Alexis Konstantinovitch Tolstoï (en russe : Алексей Константинович Толстой), né le 5 septembre (calendrier julien : 24 août) 1817 et mort le 10 octobre (calendrier julien : 28 septembre) 1875, est un poète russe, auteur également de nouvelles et de pièces de théâtre.

Alexeï Tolstoï est né à Saint-Pétersbourg dans la famille des comtes Tolstoï. Il est cousin éloigné de l'écrivain Léon Tolstoï. Sa mère, Anna Alekseyevna Perovskaya (1796–1857), est la fille naturelle d'Alexis Kirillovich Razoumovski, ministre de l'Instruction publique sous Alexandre Ier ; un de ses frères est gouverneur général d'un ensemble de provinces russes.

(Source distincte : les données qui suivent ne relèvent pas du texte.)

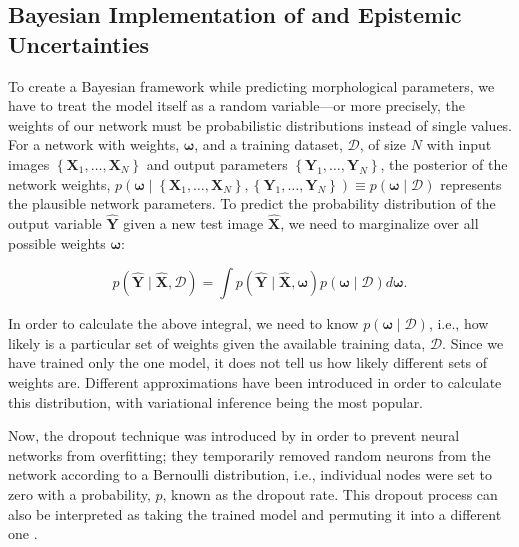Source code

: \subsection{Bayesian Implementation of \gampen{} and Epistemic Uncertainties} \label{subsec_c2:mcd}
To create a Bayesian framework while predicting morphological parameters, we have to treat the model itself as a random variable---or more precisely, the weights of our network %
must be probabilistic distributions instead of single
values. For a network with weights, $\boldsymbol{\omega}$, and a training dataset, $\mathcal{D}$, of size $N$ with input images $\left\{\boldsymbol{X}_{1}, \ldots, \boldsymbol{X}_{N}\right\}$ and output parameters $\left\{\boldsymbol{Y}_{1}, \ldots, \boldsymbol{Y}_{N}\right\}$, the posterior of the network weights, $p(\boldsymbol{\omega} \mid \left\{\boldsymbol{X}_{1}, \ldots, \boldsymbol{X}_{N}\right\}, \left\{\boldsymbol{Y}_{1}, \ldots, \boldsymbol{Y}_{N}\right\}) \equiv p(\boldsymbol{\omega} \mid \mathcal{D}) $ represents the plausible network parameters. To predict the probability distribution of the output variable $\boldsymbol{\hat{Y}}$ given a new test image $\boldsymbol{\hat{X}}$, we need to marginalize over all possible weights $\boldsymbol{\omega}$:

\begin{equation}
p(\boldsymbol{\hat{Y}} \mid \boldsymbol{\hat{X}}, \mathcal{D})=\int p(\boldsymbol{\hat{Y}} \mid \boldsymbol{\hat{X}}, \boldsymbol{\omega}) p(\boldsymbol{\omega} \mid \mathcal{D}) d \boldsymbol{\omega} .
\label{eq:out_y_pred}
\end{equation}

In order to calculate the above integral, we need to know $p(\boldsymbol{\omega}\mid\mathcal{D})$, i.e., how likely is a particular set of weights given the available training data, $\mathcal{D}$. Since we have trained only the one model, it does not tell us how likely different sets of weights are. Different approximations have been introduced in order to calculate this distribution, with variational inference \citep{Jordan1999IntroductionModels} being the most popular.

Now, the dropout technique was introduced by \cite{Srivastava2014Dropout:Overfitting} in order to prevent neural networks from overfitting; they temporarily removed random neurons from the network according to a Bernoulli distribution, i.e., individual nodes were set to zero with a probability, $p$, known as the dropout rate. This dropout process can also be interpreted as taking the trained model and permuting it into a different one \citep{Srivastava2014Dropout:Overfitting}.

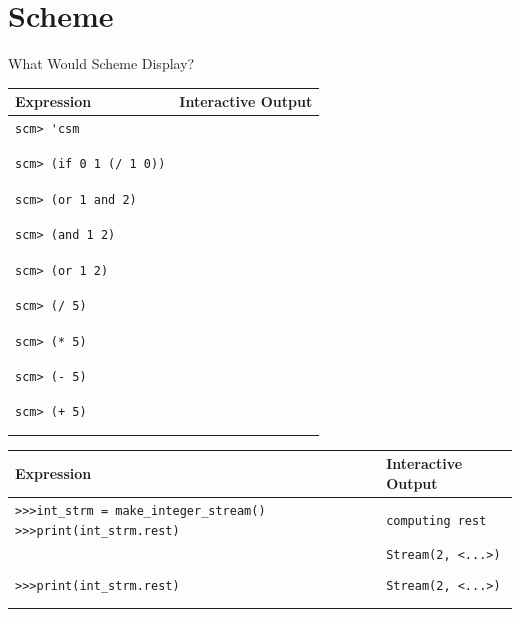 \documentclass{exam}
\begin{document}
\section{Scheme}
\begin{questions}

\item What Would Scheme Display?
\begin{center}
    \begin{tabular}{|m{9cm}|m{6cm}|}
\hline
\textbf{Expression} & \textbf{Interactive Output} \\
\hline
\lstinline$scm> 'csm$ & \\ & \\ & \\
\hline
\lstinline$scm> (if 0 1 (/ 1 0))$ & \\ & \\ & \\
\hline
\lstinline$scm> (or 1 and 2)$ & \\ & \\ & \\
\hline
\lstinline$scm> (and 1 2)$ & \\ & \\ & \\
\hline
\lstinline$scm> (or 1 2)$ & \\ & \\ & \\
\hline
\lstinline$scm> (/ 5)$ & \\ & \\ & \\
\hline
\lstinline$scm> (* 5)$ & \\ & \\ & \\
\hline
\lstinline$scm> (- 5)$ & \\ & \\ & \\
\hline
\lstinline$scm> (+ 5)$ & \\ & \\ & \\
\hline
\end{tabular}
\end{center}

\begin{solution}
\begin{center}
    \begin{tabular}{|m{9cm}|m{6cm}|}
\hline
\textbf{Expression} & \textbf{Interactive Output} \\
\hline
\lstinline$>>>int_strm = make_integer_stream()$
 \lstinline$>>>print(int_strm.rest)$ & \color{red}\lstinline$computing rest$ \\
 & \color{red}\lstinline$Stream(2, <...>)$ \\ & \\
\hline
\lstinline$>>>print(int_strm.rest)$ & \color{red}\lstinline$Stream(2, <...>)$ \\ & \\ & \\
\hline
\end{tabular}
\end{center}
\end{solution}


\end{questions}
\end{document}
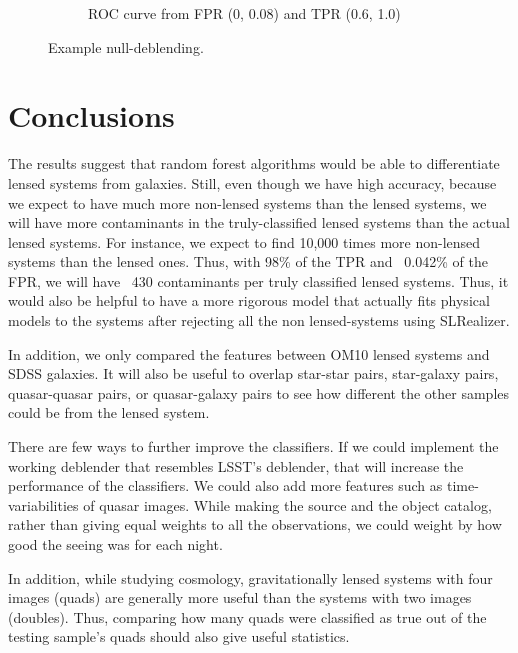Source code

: \documentclass[\docopts]{\docclass}
\begin{document}
\begin{figure}
\begin{subfigure}[bt]{0.48\linewidth}
        \caption{ROC curve from FPR (0, 0.08) and TPR (0.6, 1.0)}
         \label{fig:ML Magnified}
    \end{subfigure}
    \caption{Example null-deblending.}
    \label{fig:null-deblend}
\end{figure}


\section{Conclusions}
\label{sec:conclusions}

The results suggest that random forest algorithms would be able to differentiate lensed systems from galaxies. Still, even though we have high accuracy, because we expect to have much more non-lensed systems than the lensed systems, we will have more contaminants in the truly-classified lensed systems than the actual lensed systems. For instance, we expect to find 10,000 times more non-lensed systems than the lensed ones. Thus, with 98\% of the TPR and ~0.042\% of the FPR, we will have ~430 contaminants per truly classified lensed systems. Thus, it would also be helpful to have a more rigorous model that actually fits physical models to the systems after rejecting all the non lensed-systems using SLRealizer.

In addition, we only compared the features between OM10 lensed systems and SDSS galaxies. It will also be useful to overlap star-star pairs, star-galaxy pairs, quasar-quasar pairs, or quasar-galaxy pairs to see how different the other samples could be from the lensed system.

There are few ways to further improve the classifiers. If we could implement the working deblender that resembles LSST’s deblender, that will increase the performance of the classifiers. We could also add more features such as time-variabilities of quasar images. While making the source and the object catalog, rather than giving equal weights to all the observations, we could weight by how good the seeing was for each night.

In addition, while studying cosmology, gravitationally lensed systems with four images (quads) are generally more useful than the systems with two images (doubles). Thus, comparing how many quads were classified as true out of the testing sample’s quads should also give useful statistics.
\end{document}
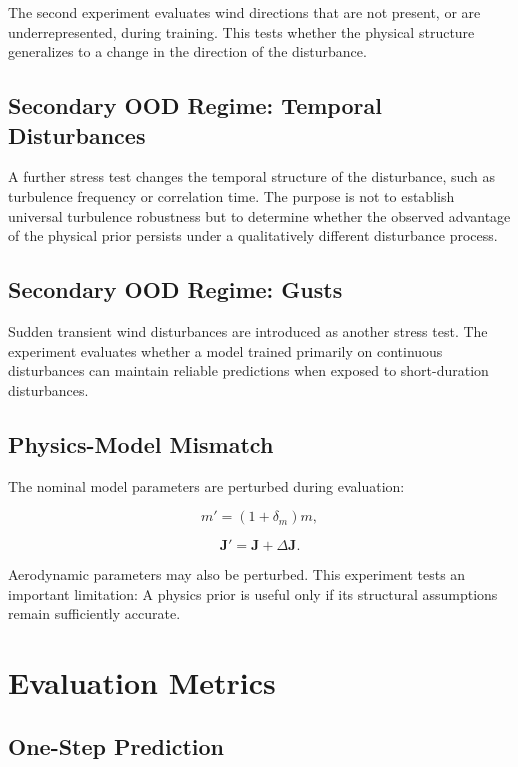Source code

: \documentclass[conference]{IEEEtran}
\begin{document}
The second experiment evaluates wind directions that are not present, or are underrepresented, during training. This tests whether the physical structure generalizes to a change in
the direction of the disturbance.


\subsection{Secondary OOD Regime: Temporal Disturbances}

A further stress test changes the temporal structure of the disturbance, such as turbulence frequency or correlation time. The purpose is not to establish universal turbulence robustness but to determine whether the observed advantage of the physical prior persists under a qualitatively different disturbance process.


\subsection{Secondary OOD Regime: Gusts}

Sudden transient wind disturbances are introduced as another stress test. The experiment evaluates whether a model trained primarily on continuous disturbances can maintain reliable predictions when exposed
to short-duration disturbances.


\subsection{Physics-Model Mismatch}

The nominal model parameters are perturbed during evaluation:

\begin{equation}
m' = (1+\delta_m)m,
\end{equation}

\begin{equation}
\mathbf{J}'
=
\mathbf{J}
+
\Delta\mathbf{J}.
\end{equation}

Aerodynamic parameters may also be perturbed. This experiment tests an important limitation: A physics prior is useful only if its structural assumptions remain sufficiently accurate.


\section{Evaluation Metrics}


\subsection{One-Step Prediction}
\end{document}
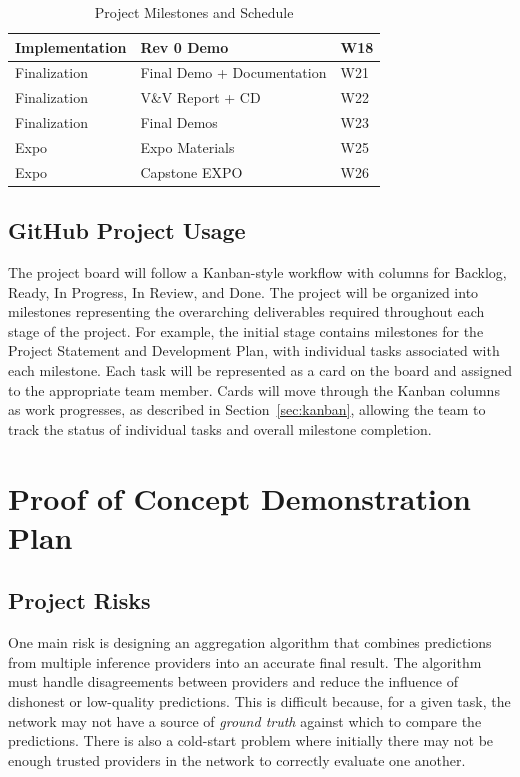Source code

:\documentclass{article}
\begin{document}
\begin{table}[ht]
\begin{tabularx}{\textwidth}{|>{\centering\arraybackslash}p{3cm}|
                                    X|
                                    >{\centering\arraybackslash}p{2cm}|}
        Implementation & Rev 0 Demo & W18 \\
        \hline
        
        Finalization & Final Demo + Documentation & W21 \\
        \hline
        
        Finalization & V\&V Report + CD & W22 \\
        \hline
        
        Finalization & Final Demos & W23 \\
        \hline
        
        Expo & Expo Materials & W25 \\
        \hline
        
        Expo & Capstone EXPO & W26 \\
        \hline
    \end{tabularx}
    
    \caption{Project Milestones and Schedule}
    \label{tab:milestones}
\end{table}

\subsection{GitHub Project Usage}
The project board will follow a Kanban-style workflow with columns for Backlog,
Ready, In Progress, In Review, and Done. The project will be organized into 
milestones representing the overarching deliverables required throughout each 
stage of the project. For example, the initial stage contains milestones for 
the Project Statement and Development Plan, with individual tasks associated 
with each milestone. Each task will be represented as a card on the board and 
assigned to the appropriate team member. Cards will move through the Kanban columns 
as work progresses, as described in Section~\ref{sec:kanban}, allowing the team to track the status of individual tasks and overall 
milestone completion.

\section{Proof of Concept Demonstration Plan}

\subsection{Project Risks}

One main risk is designing an aggregation algorithm that combines predictions
from multiple inference providers into an accurate final result. The algorithm
must handle disagreements between providers and reduce the influence of
dishonest or low-quality predictions. This is difficult because, for a given
task, the network may not have a source of \textit{ground truth} against which
to compare the predictions. There is also a cold-start problem where initially
there may not be enough trusted providers in the network to correctly evaluate
one another. 
\end{document}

Séparée du comte Konstantin Petrovich Tolstoy (1780–1870) après un an de mariage, Anna Perovskaya à 17 ans choisit de vivre avec son fils chez un de ses frères, Alexis Alexeivich Perovsky (1787–1836), écrivain connu sous le nom de Antony Pogorelsky, qui servira de père à l'enfant et en fera l'héritier de son immense fortune. Alexeï Tolstoï, dans son enfance, sera le compagnon de jeux du futur Tsar Alexandre II avec lequel il restera lié et dont il recevra plus tard de nombreuses faveurs.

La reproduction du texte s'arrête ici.